A broad agency announcement (BAA) released by the agency’s Sea-Based Weapon Systems Program Executive Office on 12 April has outlined a requirement for GPI prototype concepts leveraging a kinetic energy kill mechanism and integrated with the US Navy’s Aegis Weapon System and Mk 41 vertical launch system (VLS). MDA plans that the prototype effort will culminate in a flight test demonstration from the Pacific Missile Test Range on Kauai, Hawaii.
Hypersonic glide vehicles are able to travel at speeds of at Mach 5 or above and, more importantly, they have the ability to manoeuvre and change course after they are released from their rocket boosters. These characteristics make it more difficult to predict the intended target, and to direct missile defensive interceptors toward the threat glide vehicle.

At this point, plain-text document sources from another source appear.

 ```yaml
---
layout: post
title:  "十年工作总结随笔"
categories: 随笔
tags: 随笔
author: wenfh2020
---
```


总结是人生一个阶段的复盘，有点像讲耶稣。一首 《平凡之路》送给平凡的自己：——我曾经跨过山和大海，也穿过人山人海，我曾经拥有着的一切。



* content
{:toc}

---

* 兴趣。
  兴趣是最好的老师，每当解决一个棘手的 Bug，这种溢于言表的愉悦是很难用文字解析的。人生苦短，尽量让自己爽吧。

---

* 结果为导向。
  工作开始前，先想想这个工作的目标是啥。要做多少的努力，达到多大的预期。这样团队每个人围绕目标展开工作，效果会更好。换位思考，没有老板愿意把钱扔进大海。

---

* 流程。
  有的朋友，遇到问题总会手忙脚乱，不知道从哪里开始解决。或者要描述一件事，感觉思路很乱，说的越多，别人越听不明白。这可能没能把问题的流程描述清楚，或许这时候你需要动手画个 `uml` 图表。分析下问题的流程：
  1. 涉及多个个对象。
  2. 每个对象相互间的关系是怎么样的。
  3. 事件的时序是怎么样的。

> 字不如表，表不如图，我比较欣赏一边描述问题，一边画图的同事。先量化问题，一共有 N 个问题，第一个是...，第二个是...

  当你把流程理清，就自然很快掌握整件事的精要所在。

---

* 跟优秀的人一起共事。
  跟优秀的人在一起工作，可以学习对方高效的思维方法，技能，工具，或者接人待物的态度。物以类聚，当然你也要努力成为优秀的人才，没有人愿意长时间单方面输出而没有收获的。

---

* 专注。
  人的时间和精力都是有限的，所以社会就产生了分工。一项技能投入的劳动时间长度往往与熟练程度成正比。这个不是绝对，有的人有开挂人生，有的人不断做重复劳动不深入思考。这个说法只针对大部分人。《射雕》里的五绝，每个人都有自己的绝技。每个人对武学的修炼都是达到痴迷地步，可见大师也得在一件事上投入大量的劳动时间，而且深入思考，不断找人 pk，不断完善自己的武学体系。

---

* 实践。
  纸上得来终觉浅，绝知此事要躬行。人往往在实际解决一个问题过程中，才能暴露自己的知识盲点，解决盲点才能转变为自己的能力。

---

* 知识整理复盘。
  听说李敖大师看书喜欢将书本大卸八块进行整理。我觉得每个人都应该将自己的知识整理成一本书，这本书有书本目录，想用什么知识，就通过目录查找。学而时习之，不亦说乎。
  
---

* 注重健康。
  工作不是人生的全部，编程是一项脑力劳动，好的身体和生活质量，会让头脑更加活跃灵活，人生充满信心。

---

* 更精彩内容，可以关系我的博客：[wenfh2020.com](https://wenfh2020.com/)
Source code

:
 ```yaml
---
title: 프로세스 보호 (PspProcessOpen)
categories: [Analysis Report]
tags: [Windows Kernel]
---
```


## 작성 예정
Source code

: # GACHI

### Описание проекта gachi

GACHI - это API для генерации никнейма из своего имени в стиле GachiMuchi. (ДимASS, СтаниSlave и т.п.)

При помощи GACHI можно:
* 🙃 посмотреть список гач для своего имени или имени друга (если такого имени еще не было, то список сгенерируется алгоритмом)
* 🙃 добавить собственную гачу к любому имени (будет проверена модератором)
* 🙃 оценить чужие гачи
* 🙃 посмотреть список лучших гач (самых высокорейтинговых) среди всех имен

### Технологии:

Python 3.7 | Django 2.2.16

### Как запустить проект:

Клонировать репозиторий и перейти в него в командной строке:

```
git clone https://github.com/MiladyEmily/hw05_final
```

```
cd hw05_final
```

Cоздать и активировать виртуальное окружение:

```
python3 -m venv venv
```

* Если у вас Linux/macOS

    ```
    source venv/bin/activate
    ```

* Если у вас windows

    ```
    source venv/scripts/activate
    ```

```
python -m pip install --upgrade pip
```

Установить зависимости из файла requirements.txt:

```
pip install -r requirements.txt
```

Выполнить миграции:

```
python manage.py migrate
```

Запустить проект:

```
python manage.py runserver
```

The MDA in February this year scrubbed plans to pursue development of a Regional Glide Phase Weapon System (RGPWS) counter-hypersonic programme, electing instead to take forward plans to deploy a new sea-based GPI by the end of this decade. However, it is intended that information from the RGPWS programme will feed into GPI to accelerate its development.
In its recently released BAA for GPI, the MDA has asked interested parties to submit white papers by 12 May for “innovative concepts that provide affordable, reliable, high capacity, robust capability defending against regional hypersonic threats during the glide phase of flight and other advanced threats”. Multiple initial contract awards are anticipated in ‘summer 2021’ according to the agency.